Stored items from a collection
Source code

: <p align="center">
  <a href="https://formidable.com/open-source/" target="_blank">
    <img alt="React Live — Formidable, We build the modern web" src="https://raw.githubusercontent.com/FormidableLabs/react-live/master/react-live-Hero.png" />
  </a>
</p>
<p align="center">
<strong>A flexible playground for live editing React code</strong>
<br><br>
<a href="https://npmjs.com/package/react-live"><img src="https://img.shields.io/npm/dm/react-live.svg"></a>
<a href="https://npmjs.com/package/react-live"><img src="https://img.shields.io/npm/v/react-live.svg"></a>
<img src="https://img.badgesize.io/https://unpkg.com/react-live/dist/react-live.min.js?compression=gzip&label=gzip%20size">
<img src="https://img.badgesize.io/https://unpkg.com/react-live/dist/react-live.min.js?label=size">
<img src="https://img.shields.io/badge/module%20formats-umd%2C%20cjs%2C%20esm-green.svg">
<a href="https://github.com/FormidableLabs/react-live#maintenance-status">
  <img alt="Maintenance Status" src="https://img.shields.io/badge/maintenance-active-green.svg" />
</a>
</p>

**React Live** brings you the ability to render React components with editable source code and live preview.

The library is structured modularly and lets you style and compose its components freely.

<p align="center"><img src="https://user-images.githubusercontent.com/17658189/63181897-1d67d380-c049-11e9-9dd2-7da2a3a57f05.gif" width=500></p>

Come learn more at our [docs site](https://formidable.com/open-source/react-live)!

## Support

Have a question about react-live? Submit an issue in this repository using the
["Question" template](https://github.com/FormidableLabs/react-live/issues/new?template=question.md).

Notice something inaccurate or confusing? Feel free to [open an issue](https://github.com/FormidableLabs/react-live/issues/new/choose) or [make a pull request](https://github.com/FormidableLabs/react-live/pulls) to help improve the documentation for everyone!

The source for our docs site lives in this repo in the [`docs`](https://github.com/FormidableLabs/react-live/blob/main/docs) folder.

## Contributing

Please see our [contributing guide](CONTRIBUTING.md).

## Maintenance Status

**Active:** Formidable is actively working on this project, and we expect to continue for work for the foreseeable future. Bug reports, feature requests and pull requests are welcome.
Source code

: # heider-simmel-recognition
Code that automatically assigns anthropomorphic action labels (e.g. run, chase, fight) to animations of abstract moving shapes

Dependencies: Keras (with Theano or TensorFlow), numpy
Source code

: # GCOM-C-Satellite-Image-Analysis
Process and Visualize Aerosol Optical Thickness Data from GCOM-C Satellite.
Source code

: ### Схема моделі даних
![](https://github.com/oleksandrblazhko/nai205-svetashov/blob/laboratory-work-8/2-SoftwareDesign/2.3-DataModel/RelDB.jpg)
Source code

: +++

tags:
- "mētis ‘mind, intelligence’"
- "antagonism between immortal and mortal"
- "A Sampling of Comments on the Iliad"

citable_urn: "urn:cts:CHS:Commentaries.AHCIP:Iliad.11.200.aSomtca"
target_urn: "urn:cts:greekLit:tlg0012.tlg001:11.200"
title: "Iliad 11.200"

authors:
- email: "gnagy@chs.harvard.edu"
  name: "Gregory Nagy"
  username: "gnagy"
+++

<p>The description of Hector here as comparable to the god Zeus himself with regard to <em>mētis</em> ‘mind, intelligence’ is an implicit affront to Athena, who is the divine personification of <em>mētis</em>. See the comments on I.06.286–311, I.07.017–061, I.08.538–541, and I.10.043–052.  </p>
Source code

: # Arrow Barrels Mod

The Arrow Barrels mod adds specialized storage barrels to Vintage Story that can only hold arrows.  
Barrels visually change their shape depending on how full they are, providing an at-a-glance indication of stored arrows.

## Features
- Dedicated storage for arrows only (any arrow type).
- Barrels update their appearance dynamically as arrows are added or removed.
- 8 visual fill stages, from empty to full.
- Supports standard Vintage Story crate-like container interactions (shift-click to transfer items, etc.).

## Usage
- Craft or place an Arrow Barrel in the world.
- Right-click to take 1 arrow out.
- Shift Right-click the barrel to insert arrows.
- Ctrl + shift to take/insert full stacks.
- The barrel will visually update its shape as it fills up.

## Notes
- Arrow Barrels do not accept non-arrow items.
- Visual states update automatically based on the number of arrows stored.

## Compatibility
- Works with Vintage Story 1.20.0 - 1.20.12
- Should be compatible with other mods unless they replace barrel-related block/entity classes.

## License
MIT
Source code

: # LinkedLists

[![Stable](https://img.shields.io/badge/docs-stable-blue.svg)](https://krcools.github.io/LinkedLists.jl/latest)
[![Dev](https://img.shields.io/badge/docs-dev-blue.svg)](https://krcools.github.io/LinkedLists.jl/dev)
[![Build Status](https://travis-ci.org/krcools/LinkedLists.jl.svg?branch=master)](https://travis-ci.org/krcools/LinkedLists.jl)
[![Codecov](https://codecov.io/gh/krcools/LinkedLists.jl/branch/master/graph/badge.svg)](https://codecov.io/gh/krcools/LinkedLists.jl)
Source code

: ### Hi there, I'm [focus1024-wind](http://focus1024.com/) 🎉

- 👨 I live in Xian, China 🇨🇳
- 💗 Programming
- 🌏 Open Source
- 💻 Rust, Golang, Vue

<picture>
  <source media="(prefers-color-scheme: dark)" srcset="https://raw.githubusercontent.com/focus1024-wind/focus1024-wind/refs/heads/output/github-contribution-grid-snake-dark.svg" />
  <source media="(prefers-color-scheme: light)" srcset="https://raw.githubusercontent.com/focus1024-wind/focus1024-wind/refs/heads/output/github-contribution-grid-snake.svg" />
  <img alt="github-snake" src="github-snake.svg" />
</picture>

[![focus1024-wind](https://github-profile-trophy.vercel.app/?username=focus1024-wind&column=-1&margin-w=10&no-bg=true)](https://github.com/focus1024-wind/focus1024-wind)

EXERCISE :: In the entries above, how many lines hold the word "center"? State the number only.

FINISHED TASK :: 3